Within the material below, transcribe exactly the lines from the one holding "tags | Additional" through the one holding "is issued |", keeping both ends and skipping the rest.

#### [Supplied data]
§

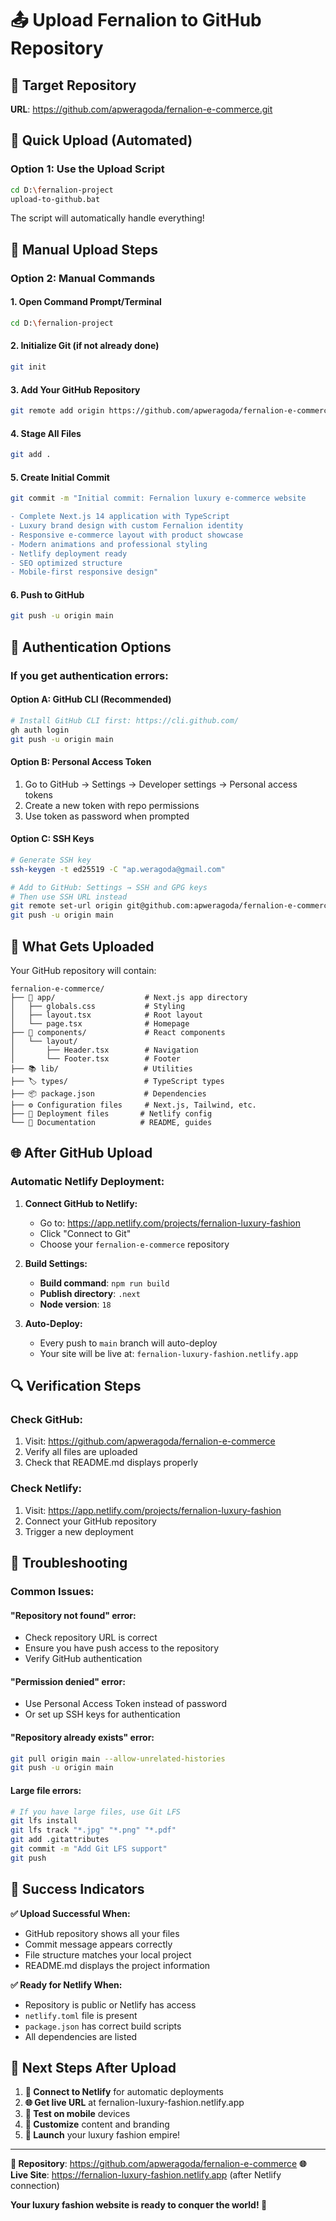 # 📤 Upload Fernalion to GitHub Repository

## 🎯 Target Repository
**URL**: https://github.com/apweragoda/fernalion-e-commerce.git

## 🚀 Quick Upload (Automated)

### **Option 1: Use the Upload Script**
```bash
cd D:\fernalion-project
upload-to-github.bat
```
The script will automatically handle everything!

## 🔧 Manual Upload Steps

### **Option 2: Manual Commands**

#### 1. **Open Command Prompt/Terminal**
```bash
cd D:\fernalion-project
```

#### 2. **Initialize Git (if not already done)**
```bash
git init
```

#### 3. **Add Your GitHub Repository**
```bash
git remote add origin https://github.com/apweragoda/fernalion-e-commerce.git
```

#### 4. **Stage All Files**
```bash
git add .
```

#### 5. **Create Initial Commit**
```bash
git commit -m "Initial commit: Fernalion luxury e-commerce website

- Complete Next.js 14 application with TypeScript
- Luxury brand design with custom Fernalion identity  
- Responsive e-commerce layout with product showcase
- Modern animations and professional styling
- Netlify deployment ready
- SEO optimized structure
- Mobile-first responsive design"
```

#### 6. **Push to GitHub**
```bash
git push -u origin main
```

## 🔐 Authentication Options

### **If you get authentication errors:**

#### **Option A: GitHub CLI (Recommended)**
```bash
# Install GitHub CLI first: https://cli.github.com/
gh auth login
git push -u origin main
```

#### **Option B: Personal Access Token**
1. Go to GitHub → Settings → Developer settings → Personal access tokens
2. Create a new token with repo permissions
3. Use token as password when prompted

#### **Option C: SSH Keys**
```bash
# Generate SSH key
ssh-keygen -t ed25519 -C "ap.weragoda@gmail.com"

# Add to GitHub: Settings → SSH and GPG keys
# Then use SSH URL instead
git remote set-url origin git@github.com:apweragoda/fernalion-e-commerce.git
git push -u origin main
```

## 📁 What Gets Uploaded

Your GitHub repository will contain:

```
fernalion-e-commerce/
├── 📱 app/                    # Next.js app directory
│   ├── globals.css           # Styling
│   ├── layout.tsx            # Root layout
│   └── page.tsx              # Homepage
├── 🧩 components/             # React components
│   └── layout/
│       ├── Header.tsx        # Navigation
│       └── Footer.tsx        # Footer
├── 📚 lib/                   # Utilities
├── 🏷️ types/                 # TypeScript types
├── 📦 package.json           # Dependencies
├── ⚙️ Configuration files     # Next.js, Tailwind, etc.
├── 🚀 Deployment files       # Netlify config
└── 📖 Documentation          # README, guides
```

## 🌐 After GitHub Upload

### **Automatic Netlify Deployment:**

1. **Connect GitHub to Netlify:**
   - Go to: https://app.netlify.com/projects/fernalion-luxury-fashion
   - Click "Connect to Git"
   - Choose your `fernalion-e-commerce` repository

2. **Build Settings:**
   - **Build command**: `npm run build`
   - **Publish directory**: `.next`
   - **Node version**: `18`

3. **Auto-Deploy:**
   - Every push to `main` branch will auto-deploy
   - Your site will be live at: `fernalion-luxury-fashion.netlify.app`

## 🔍 Verification Steps

### **Check GitHub:**
1. Visit: https://github.com/apweragoda/fernalion-e-commerce
2. Verify all files are uploaded
3. Check that README.md displays properly

### **Check Netlify:**
1. Visit: https://app.netlify.com/projects/fernalion-luxury-fashion
2. Connect your GitHub repository
3. Trigger a new deployment

## 🚨 Troubleshooting

### **Common Issues:**

#### **"Repository not found" error:**
- Check repository URL is correct
- Ensure you have push access to the repository
- Verify GitHub authentication

#### **"Permission denied" error:**
- Use Personal Access Token instead of password
- Or set up SSH keys for authentication

#### **"Repository already exists" error:**
```bash
git pull origin main --allow-unrelated-histories
git push -u origin main
```

#### **Large file errors:**
```bash
# If you have large files, use Git LFS
git lfs install
git lfs track "*.jpg" "*.png" "*.pdf"
git add .gitattributes
git commit -m "Add Git LFS support"
git push
```

## 🎉 Success Indicators

**✅ Upload Successful When:**
- GitHub repository shows all your files
- Commit message appears correctly
- File structure matches your local project
- README.md displays the project information

**✅ Ready for Netlify When:**
- Repository is public or Netlify has access
- `netlify.toml` file is present
- `package.json` has correct build scripts
- All dependencies are listed

## 🌟 Next Steps After Upload

1. **🔗 Connect to Netlify** for automatic deployments
2. **🌐 Get live URL** at fernalion-luxury-fashion.netlify.app
3. **📱 Test on mobile** devices
4. **🎨 Customize** content and branding
5. **🚀 Launch** your luxury fashion empire!

---

**🎯 Repository**: https://github.com/apweragoda/fernalion-e-commerce
**🌐 Live Site**: https://fernalion-luxury-fashion.netlify.app (after Netlify connection)

**Your luxury fashion website is ready to conquer the world! 🌟**
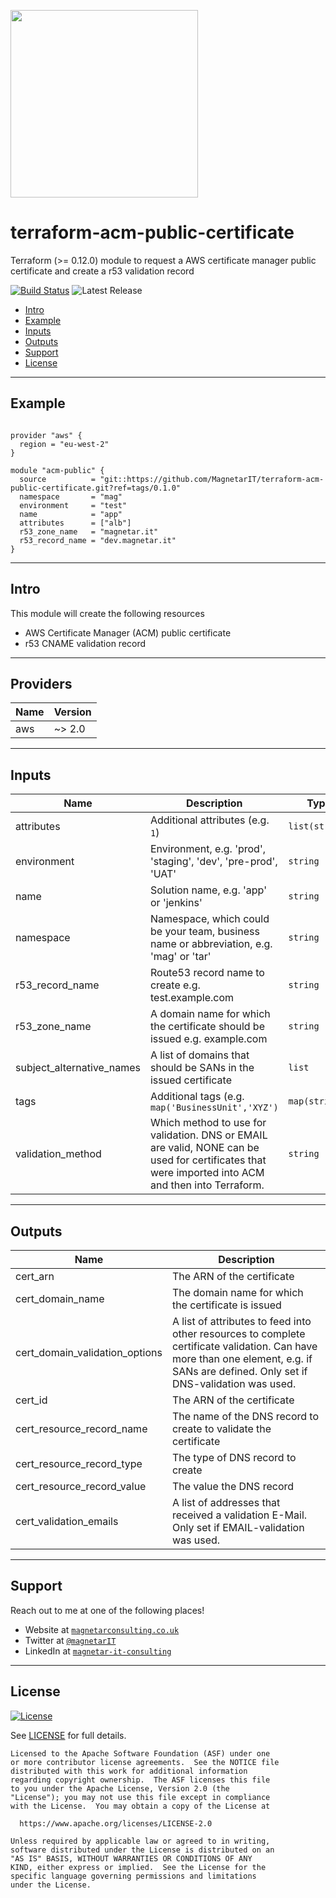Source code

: <a href=https://magnetarconsulting.co.uk><img src="https://magnetarconsulting.co.uk/wp-content/uploads/2020/04/small-helping-you-innovate-magnetar.png" width="300"></a>


# terraform-acm-public-certificate
Terraform (>= 0.12.0) module to request a AWS certificate manager public certificate and create a r53 validation record

[![Build Status](https://dev.azure.com/MagnetarIT/terraform-acm-public-certificate/_apis/build/status/MagnetarIT.terraform-acm-public-certificate?branchName=master)](https://dev.azure.com/MagnetarIT/terraform-acm-public-certificate/_build/latest?definitionId=14&branchName=master) ![Latest Release](https://img.shields.io/github/release/MagnetarIT/terraform-acm-public-certificate.svg)


- [Intro](#Intro)
- [Example](#Example)
- [Inputs](#Inputs)
- [Outputs](#Outputs)
- [Support](#Support)
- [License](#License)

----

## Example
```hcl

provider "aws" {
  region = "eu-west-2"
}

module "acm-public" {
  source          = "git::https://github.com/MagnetarIT/terraform-acm-public-certificate.git?ref=tags/0.1.0"
  namespace       = "mag"
  environment     = "test"
  name            = "app"
  attributes      = ["alb"]
  r53_zone_name   = "magnetar.it"
  r53_record_name = "dev.magnetar.it"
}

```

----

## Intro
This module will create the following resources
- AWS Certificate Manager (ACM) public certificate
- r53 CNAME validation record 

---

## Providers

| Name | Version |
|------|---------|
| aws | ~> 2.0 |

---

## Inputs

| Name | Description | Type | Default | Required |
|------|-------------|------|---------|:--------:|
| attributes | Additional attributes (e.g. `1`) | `list(string)` | `[]` | no |
| environment | Environment, e.g. 'prod', 'staging', 'dev', 'pre-prod', 'UAT' | `string` | n/a | yes |
| name | Solution name, e.g. 'app' or 'jenkins' | `string` | n/a | yes |
| namespace | Namespace, which could be your team, business name or abbreviation, e.g. 'mag' or 'tar' | `string` | n/a | yes |
| r53\_record\_name | Route53 record name to create e.g. test.example.com | `string` | n/a | yes |
| r53\_zone\_name | A domain name for which the certificate should be issued e.g. example.com | `string` | n/a | yes |
| subject\_alternative\_names | A list of domains that should be SANs in the issued certificate | `list` | `[]` | no |
| tags | Additional tags (e.g. `map('BusinessUnit','XYZ')` | `map(string)` | `{}` | no |
| validation\_method | Which method to use for validation. DNS or EMAIL are valid, NONE can be used for certificates that were imported into ACM and then into Terraform. | `string` | `"DNS"` | no |

---

## Outputs

| Name | Description |
|------|-------------|
| cert\_arn | The ARN of the certificate |
| cert\_domain\_name | The domain name for which the certificate is issued |
| cert\_domain\_validation\_options | A list of attributes to feed into other resources to complete certificate validation. Can have more than one element, e.g. if SANs are defined. Only set if DNS-validation was used. |
| cert\_id | The ARN of the certificate |
| cert\_resource\_record\_name | The name of the DNS record to create to validate the certificate |
| cert\_resource\_record\_type | The type of DNS record to create |
| cert\_resource\_record\_value | The value the DNS record |
| cert\_validation\_emails | A list of addresses that received a validation E-Mail. Only set if EMAIL-validation was used. |

---

## Support

Reach out to me at one of the following places!

- Website at <a href="https://magnetarconsulting.co.uk" target="_blank">`magnetarconsulting.co.uk`</a>
- Twitter at <a href="https://twitter.com/magnetarIT" target="_blank">`@magnetarIT`</a>
- LinkedIn at <a href="https://www.linkedin.com/company/magnetar-it-consulting" target="_blank">`magnetar-it-consulting`</a>

---

## License 

[![License](https://img.shields.io/badge/License-Apache%202.0-blue.svg)](https://opensource.org/licenses/Apache-2.0) 

See [LICENSE](LICENSE) for full details.

    Licensed to the Apache Software Foundation (ASF) under one
    or more contributor license agreements.  See the NOTICE file
    distributed with this work for additional information
    regarding copyright ownership.  The ASF licenses this file
    to you under the Apache License, Version 2.0 (the
    "License"); you may not use this file except in compliance
    with the License.  You may obtain a copy of the License at

      https://www.apache.org/licenses/LICENSE-2.0

    Unless required by applicable law or agreed to in writing,
    software distributed under the License is distributed on an
    "AS IS" BASIS, WITHOUT WARRANTIES OR CONDITIONS OF ANY
    KIND, either express or implied.  See the License for the
    specific language governing permissions and limitations
    under the License.
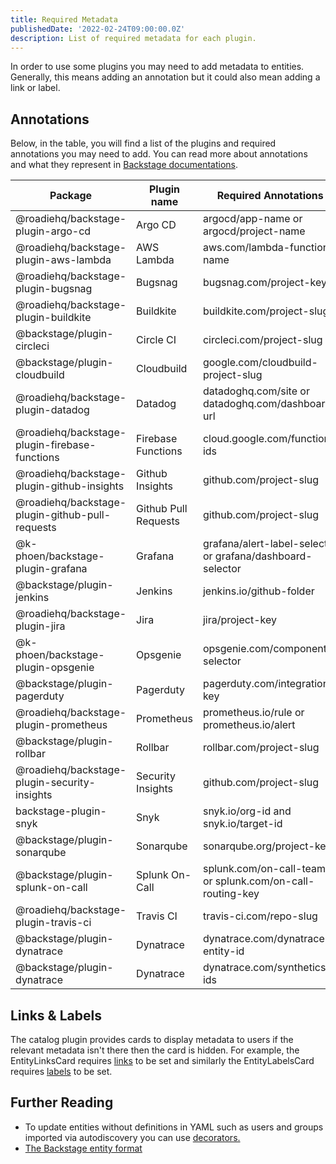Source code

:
 ```yaml
---
title: Required Metadata
publishedDate: '2022-02-24T09:00:00.0Z'
description: List of required metadata for each plugin.
---
```


In order to use some plugins you may need to add metadata to entities. Generally, this means adding an annotation but
it could also mean adding a link or label.

## Annotations

Below, in the table, you will find a list of the plugins and required annotations you may need to add. You can read more about annotations and what they represent in [Backstage documentations](https://backstage.io/docs/features/software-catalog/well-known-annotations).

| Package                                         | Plugin name          | Required Annotations                                       |
| ----------------------------------------------- | -------------------- | ---------------------------------------------------------- |
| @roadiehq/backstage-plugin-argo-cd              | Argo CD              | argocd/app-name or argocd/project-name                     |
| @roadiehq/backstage-plugin-aws-lambda           | AWS Lambda           | aws.com/lambda-function-name                               |
| @roadiehq/backstage-plugin-bugsnag              | Bugsnag              | bugsnag.com/project-key                                    |
| @roadiehq/backstage-plugin-buildkite            | Buildkite            | buildkite.com/project-slug                                 |
| @backstage/plugin-circleci                      | Circle CI            | circleci.com/project-slug                                  |
| @backstage/plugin-cloudbuild                    | Cloudbuild           | google.com/cloudbuild-project-slug                         |
| @roadiehq/backstage-plugin-datadog              | Datadog              | datadoghq.com/site or datadoghq.com/dashboard-url          |
| @roadiehq/backstage-plugin-firebase-functions   | Firebase Functions   | cloud.google.com/function-ids                              |
| @roadiehq/backstage-plugin-github-insights      | Github Insights      | github.com/project-slug                                    |
| @roadiehq/backstage-plugin-github-pull-requests | Github Pull Requests | github.com/project-slug                                    |
| @k-phoen/backstage-plugin-grafana               | Grafana              | grafana/alert-label-selector or grafana/dashboard-selector |
| @backstage/plugin-jenkins                       | Jenkins              | jenkins.io/github-folder                                   |
| @roadiehq/backstage-plugin-jira                 | Jira                 | jira/project-key                                           |
| @k-phoen/backstage-plugin-opsgenie              | Opsgenie             | opsgenie.com/component-selector                            |
| @backstage/plugin-pagerduty                     | Pagerduty            | pagerduty.com/integration-key                              |
| @roadiehq/backstage-plugin-prometheus           | Prometheus           | prometheus.io/rule or prometheus.io/alert                  |
| @backstage/plugin-rollbar                       | Rollbar              | rollbar.com/project-slug                                   |
| @roadiehq/backstage-plugin-security-insights    | Security Insights    | github.com/project-slug                                    |
| backstage-plugin-snyk                           | Snyk                 | snyk.io/org-id and snyk.io/target-id                       |
| @backstage/plugin-sonarqube                     | Sonarqube            | sonarqube.org/project-key                                  |
| @backstage/plugin-splunk-on-call                | Splunk On-Call       | splunk.com/on-call-team or splunk.com/on-call-routing-key  |
| @roadiehq/backstage-plugin-travis-ci            | Travis CI            | travis-ci.com/repo-slug                                    |
| @backstage/plugin-dynatrace                     | Dynatrace            | dynatrace.com/dynatrace-entity-id                          |
| @backstage/plugin-dynatrace                     | Dynatrace            | dynatrace.com/synthetics-ids                               |

## Links & Labels

The catalog plugin provides cards to display metadata to users if the relevant metadata isn't there then the card is hidden.
For example, the EntityLinksCard requires [links](https://backstage.io/docs/features/software-catalog/descriptor-format/#links-optional)
to be set and similarly the EntityLabelsCard requires [labels](https://backstage.io/docs/features/software-catalog/descriptor-format/#labels-optional) to be set.

## Further Reading

- To update entities without definitions in YAML such as users and groups imported via autodiscovery you can use [decorators.](/docs/details/decorating-components/)
- [The Backstage entity format](https://backstage.io/docs/features/software-catalog/descriptor-format/)
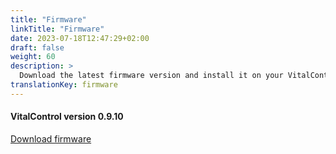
 ```yaml
---
title: "Firmware"
linkTitle: "Firmware"
date: 2023-07-18T12:47:29+02:00
draft: false
weight: 60
description: >
  Download the latest firmware version and install it on your VitalControl device.
translationKey: firmware
---
```

#### VitalControl version 0.9.10

<a href="/download/firmware.vcu" role="button" class="btn btn-primary btn-lg">Download firmware</a>

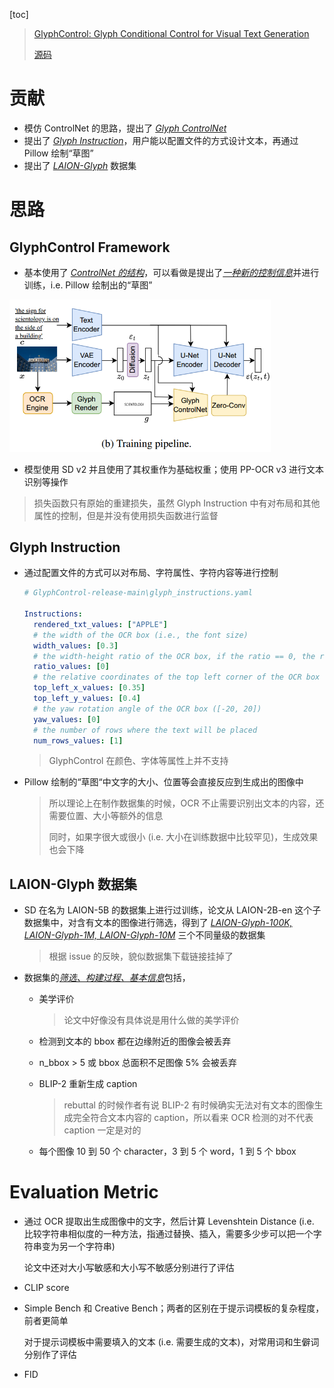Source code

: [toc]

> [GlyphControl: Glyph Conditional Control for Visual Text Generation](https://arxiv.org/abs/2305.18259)
>
> [源码](https://github.com/AIGText/GlyphControl-release)

# 贡献

- 模仿 ControlNet 的思路，提出了 <u>*Glyph ControlNet*</u>
- 提出了 <u>*Glyph Instruction*</u>，用户能以配置文件的方式设计文本，再通过 Pillow 绘制“草图”
- 提出了 <u>*LAION-Glyph*</u> 数据集





# 思路

## GlyphControl Framework

- 基本使用了 <u>*ControlNet 的结构*</u>，可以看做是提出了<u>*一种新的控制信息*</u>并进行训练，i.e. Pillow 绘制出的“草图”

<img src="assets/image-20250130214452044.png" alt="image-20250130214452044" style="zoom: 60%;" />

- 模型使用 SD v2 并且使用了其权重作为基础权重；使用 PP-OCR v3 进行文本识别等操作

> 损失函数只有原始的重建损失，虽然 Glyph Instruction 中有对布局和其他属性的控制，但是并没有使用损失函数进行监督



## Glyph Instruction

- 通过配置文件的方式可以对布局、字符属性、字符内容等进行控制

  ```yaml
  # GlyphControl-release-main\glyph_instructions.yaml
  
  Instructions:
    rendered_txt_values: ["APPLE"]
    # the width of the OCR box (i.e., the font size)
    width_values: [0.3] 
    # the width-height ratio of the OCR box, if the ratio == 0, the ratio will be set as optimal ratio
    ratio_values: [0] 
    # the relative coordinates of the top left corner of the OCR box
    top_left_x_values: [0.35]
    top_left_y_values: [0.4]
    # the yaw rotation angle of the OCR box ([-20, 20])
    yaw_values: [0] 
    # the number of rows where the text will be placed
    num_rows_values: [1]
  ```

  > GlyphControl 在颜色、字体等属性上并不支持

- Pillow 绘制的“草图“中文字的大小、位置等会直接反应到生成出的图像中

  > 所以理论上在制作数据集的时候，OCR 不止需要识别出文本的内容，还需要位置、大小等额外的信息
  >
  > 同时，如果字很大或很小 (i.e. 大小在训练数据中比较罕见)，生成效果也会下降



## LAION-Glyph 数据集

- SD 在名为 LAION-5B 的数据集上进行过训练，论文从 LAION-2B-en 这个子数据集中，对含有文本的图像进行筛选，得到了 <u>*LAION-Glyph-100K, LAION-Glyph-1M, LAION-Glyph-10M*</u> 三个不同量级的数据集

  > 根据 issue 的反映，貌似数据集下载链接挂掉了

- 数据集的<u>*筛选、构建过程、基本信息*</u>包括，

  - 美学评价

    > 论文中好像没有具体说是用什么做的美学评价

  - 检测到文本的 bbox 都在边缘附近的图像会被丢弃

  - n_bbox > 5 或 bbox 总面积不足图像 5% 会被丢弃

  - BLIP-2 重新生成 caption

    > rebuttal 的时候作者有说 BLIP-2 有时候确实无法对有文本的图像生成完全符合文本内容的 caption，所以看来 OCR 检测的对不代表 caption 一定是对的

  - 每个图像 10 到 50 个 character，3 到 5 个 word，1 到 5 个 bbox





# Evaluation Metric

- 通过 OCR 提取出生成图像中的文字，然后计算 Levenshtein Distance (i.e. 比较字符串相似度的一种方法，指通过替换、插入，需要多少步可以把一个字符串变为另一个字符串)

  论文中还对大小写敏感和大小写不敏感分别进行了评估

- CLIP score

- Simple Bench 和 Creative Bench；两者的区别在于提示词模板的复杂程度，前者更简单

  对于提示词模板中需要填入的文本 (i.e. 需要生成的文本)，对常用词和生僻词分别作了评估

- FID





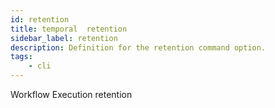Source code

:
 ```yaml
---
id: retention
title: temporal  retention
sidebar_label: retention
description: Definition for the retention command option.
tags:
	- cli
---
```


 Workflow Execution retention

§

#### [Answer section]
| tags | Additional tags (e.g. `map('BusinessUnit','XYZ')` | `map(string)` | `{}` | no |
| validation\_method | Which method to use for validation. DNS or EMAIL are valid, NONE can be used for certificates that were imported into ACM and then into Terraform. | `string` | `"DNS"` | no |

---

## Outputs

| Name | Description |
|------|-------------|
| cert\_arn | The ARN of the certificate |
| cert\_domain\_name | The domain name for which the certificate is issued |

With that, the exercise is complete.